Army Vet Dies While Jail Staff Ignore Pleas For Help And Cellmates Comfort Dying Man

Doug Edmisten was a ‘burly’ man, fifty years old, and a veteran of the United States Army.   He drove a motorcycle and made a living building sheds.  A simple man, it seems, not a man of a lot of means.   He did have a couple open warrants, though, for DWI and leaving the scene of an accident in which no one was injured.

His open warrants got him arrested in New Mexico.  After his arrest he was placed in the Cibola County Detention Center to await a trial.

The pictures of the pod he was housed in show bunks lining the walls, one against the other, cement floors, and picnic table looking furniture.  That’s where he lived for about three weeks before he died.

Doug, the man who served our country in the Army, became ill.  As they should have, the men living with him reported that he wasn’t feeling well.

That was at 10:14 p.m.   At that time, an employee recorded that Doug was ‘notably pale’ and his ‘skin also appeared yellow’.  He reported to the staff that he had vomited blood.   I am not a medical professional, but common sense tells me vomiting blood is a medical emergency.  If I were to witness someone vomiting blood, I would be concerned their life was in danger.  I did an internet search to see if I was unique.  ‘Is vomiting blood a medical emergency’ was what I searched.  Without exception – the results all reported that vomiting blood is a medical emergency.

Doug was taken to medical at 10:54.  While he was there his pulse was recorded at 144 beats per minute.   If the pulse did not concern the medical staff, Mr. Edmisten also vomited blood while he was in medical.

It was determined he should be sent back to his cell.  He was unable to walk there by himself, so he was held up by two guards.
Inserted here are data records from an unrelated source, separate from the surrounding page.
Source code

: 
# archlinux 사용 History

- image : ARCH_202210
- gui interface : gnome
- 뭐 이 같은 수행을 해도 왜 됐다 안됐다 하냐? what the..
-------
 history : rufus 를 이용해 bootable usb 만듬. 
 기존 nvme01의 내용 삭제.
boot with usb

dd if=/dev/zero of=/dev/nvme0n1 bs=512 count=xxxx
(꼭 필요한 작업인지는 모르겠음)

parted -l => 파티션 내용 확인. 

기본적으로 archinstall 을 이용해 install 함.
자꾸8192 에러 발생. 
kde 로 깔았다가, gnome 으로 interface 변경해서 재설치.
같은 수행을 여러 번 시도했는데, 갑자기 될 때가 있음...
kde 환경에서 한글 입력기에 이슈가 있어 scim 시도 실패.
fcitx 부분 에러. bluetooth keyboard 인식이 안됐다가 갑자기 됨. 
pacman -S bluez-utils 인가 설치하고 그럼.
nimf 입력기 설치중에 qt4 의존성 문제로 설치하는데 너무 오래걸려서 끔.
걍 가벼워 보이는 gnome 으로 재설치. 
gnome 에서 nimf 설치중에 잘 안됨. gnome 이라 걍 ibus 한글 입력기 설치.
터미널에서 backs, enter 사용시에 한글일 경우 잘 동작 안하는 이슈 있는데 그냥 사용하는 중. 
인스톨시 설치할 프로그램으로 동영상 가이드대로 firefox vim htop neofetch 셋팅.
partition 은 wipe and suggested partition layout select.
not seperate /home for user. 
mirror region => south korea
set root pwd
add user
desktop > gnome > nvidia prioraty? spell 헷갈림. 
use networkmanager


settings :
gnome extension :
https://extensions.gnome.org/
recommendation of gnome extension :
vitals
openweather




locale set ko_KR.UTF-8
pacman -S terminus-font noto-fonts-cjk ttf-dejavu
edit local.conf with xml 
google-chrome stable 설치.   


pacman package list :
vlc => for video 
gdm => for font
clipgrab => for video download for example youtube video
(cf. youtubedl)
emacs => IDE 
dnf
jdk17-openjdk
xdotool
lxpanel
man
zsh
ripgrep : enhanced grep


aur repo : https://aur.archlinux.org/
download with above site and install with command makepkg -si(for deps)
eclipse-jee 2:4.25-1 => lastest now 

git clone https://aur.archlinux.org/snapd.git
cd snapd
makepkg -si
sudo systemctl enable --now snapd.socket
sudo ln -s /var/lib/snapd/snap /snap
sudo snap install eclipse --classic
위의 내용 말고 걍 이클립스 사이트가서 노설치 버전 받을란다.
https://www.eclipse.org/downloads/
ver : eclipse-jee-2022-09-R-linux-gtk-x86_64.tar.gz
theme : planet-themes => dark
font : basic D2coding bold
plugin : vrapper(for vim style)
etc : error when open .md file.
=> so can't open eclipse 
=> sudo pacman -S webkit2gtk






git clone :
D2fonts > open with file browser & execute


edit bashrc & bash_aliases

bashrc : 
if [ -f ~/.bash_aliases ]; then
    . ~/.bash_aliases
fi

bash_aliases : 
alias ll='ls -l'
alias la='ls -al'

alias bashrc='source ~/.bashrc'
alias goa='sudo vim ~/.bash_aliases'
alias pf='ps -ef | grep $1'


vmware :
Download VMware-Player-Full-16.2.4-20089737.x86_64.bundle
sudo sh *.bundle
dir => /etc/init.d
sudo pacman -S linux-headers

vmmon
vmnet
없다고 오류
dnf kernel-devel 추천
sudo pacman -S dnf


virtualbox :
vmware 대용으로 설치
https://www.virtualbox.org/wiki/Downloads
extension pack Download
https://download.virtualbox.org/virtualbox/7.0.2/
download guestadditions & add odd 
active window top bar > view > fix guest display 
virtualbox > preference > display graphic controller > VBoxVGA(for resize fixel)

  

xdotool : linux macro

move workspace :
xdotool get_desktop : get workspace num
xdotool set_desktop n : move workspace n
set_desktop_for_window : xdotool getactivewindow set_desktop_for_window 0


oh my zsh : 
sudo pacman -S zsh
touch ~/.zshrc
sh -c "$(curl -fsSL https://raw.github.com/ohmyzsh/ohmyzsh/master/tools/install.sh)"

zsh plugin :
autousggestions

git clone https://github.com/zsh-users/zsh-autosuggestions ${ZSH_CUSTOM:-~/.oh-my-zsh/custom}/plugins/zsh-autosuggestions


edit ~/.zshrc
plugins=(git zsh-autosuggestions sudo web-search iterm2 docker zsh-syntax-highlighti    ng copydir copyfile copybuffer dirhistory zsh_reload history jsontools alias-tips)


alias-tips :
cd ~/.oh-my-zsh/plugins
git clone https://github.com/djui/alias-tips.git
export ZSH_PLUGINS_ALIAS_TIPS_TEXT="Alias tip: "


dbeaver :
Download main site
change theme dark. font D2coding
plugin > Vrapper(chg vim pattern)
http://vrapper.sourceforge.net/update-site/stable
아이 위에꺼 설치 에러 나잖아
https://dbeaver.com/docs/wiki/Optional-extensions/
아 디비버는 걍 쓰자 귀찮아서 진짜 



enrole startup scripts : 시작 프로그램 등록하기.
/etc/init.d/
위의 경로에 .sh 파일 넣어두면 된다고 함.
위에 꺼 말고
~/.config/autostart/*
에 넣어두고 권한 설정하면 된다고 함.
The men he lived with were much more compassionate than the staff at the Cibola County Detention Center.  They not only pleaded for help for their cellmate, they also can be seen in video footage holding hands and conducting a prayer circle for him.  They can be seen trying to soften his fall when he rolled from his bed.  They are seen cradling his head and holding a bible.  The inmates tended to Doug Edmisten with compassion and care with all they had at their disposal, which was prayer and an offer of comfort.

It was 3:32 when prisoners reported that his condition had actually worsened.  If vomiting blood was a medical emergency, Doug was beyond that.  His ‘eyes were rolling back’.  When a medical professional, someone whose job it is to care for the inmates housed at the jail, arrived, she saw Doug on a toilet, defecating blood.  A decision was made to wheel him back to medical.  At this point, he was unresponsive.

What I would have seen as a man dying, was dismissed, and Doug was taken back to his cell after fifteen minutes.

At 4:21 a.m. a guard found Doug on the floor.  His head was on the lap of a fellow inmate.   Another man was reading from a Bible.  The guard left.

It is reported that the inmates told staff at 4:58 that Doug was no longer breathing.  He was determined to be dead by a staff member.

State police were called at 5:07 a.m.

At 5:26 a staff member checked Edmisten and detected a slight pulse.

Emergency services were finally called, about seven hours after Doug’s cellmates first reported that he was ill.  Doug Edmisten was dead when help finally arrived.

Doug, an Army vet, a United States citizen, a burly man who built sheds and rode a motorcycle, was in jail awaiting a court date for a DWI, and the staff at the jail allowed him to die under their care, as his fellow cellmates cradled his body, pleaded for help, and formed a prayer circle.


Swenson, Kyle. “Lawsuit Alleges New Mexico Jailers Let Inmate Awaiting DWI Court Date Bleed to Death.” The Washington Post. WP Company, 12 July 2017. Web. 23 July 2017.